# Another Day At The Office



## LDUBS (Aug 10, 2018)

Got out again this morning. Trolled 45'-55' deep OTW. Managed to limit out with 5 trout by 9:30 am. Nothing spectacular. Fish from 12" to 17". Also had some fun catching & releasing three bass. 

Here are some pics. The last pic shows the amount of smoke in the atmosphere from all of the wildfires happening.


----------



## thedude (Aug 10, 2018)

Looks like a calm day!


----------



## LDUBS (Aug 10, 2018)

There was a breeze when I first got out that put a nice ripple on the water. Breeze was welcome because it was turning into a 100 deg day. Unfortunately it died down to about nothing around 9:00 or so. It was fun scooting back to the ramp on calm water -- about a 4 mile run from where I was trolling. 
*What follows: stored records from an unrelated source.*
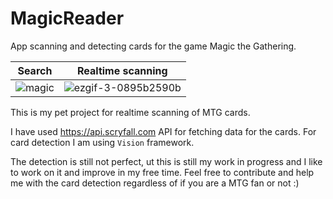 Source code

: # MagicReader

App scanning and detecting cards for the game Magic the Gathering.

|Search|Realtime scanning|
|-|-|
|![magic](https://user-images.githubusercontent.com/32448186/147256435-d90a022f-35e4-4f22-bcd3-a73974f5b66d.gif)|![ezgif-3-0895b2590b](https://user-images.githubusercontent.com/32448186/147261554-17da565e-22fa-4b15-8e45-29ed30d43c6f.gif)|

This is my pet project for realtime scanning of MTG cards.

I have used https://api.scryfall.com API for fetching data for the cards. For card detection I am using `Vision` framework. 

The detection is still not perfect, ut this is still my work in progress and I like to work on it and improve in my free time. Feel free to contribute and help me with the card detection regardless of if you are a MTG fan or not :)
I didn't mention it in my original post, but this was one of those times the Navionics map paid off. I had picked up two trout and some bass then things went dead. I was looking at a nearby area with a steep drop that followed a sharp bend in the old creek bed. Top of the bank was about 105' down and dropped quickly to something like 140'. Decided it looked like a place were fish would hold so I went over and bingo! Picked up three more trout for the limit almost as fast as I could get the lines out. Needless to say that area is marked on my FF for future reference.


----------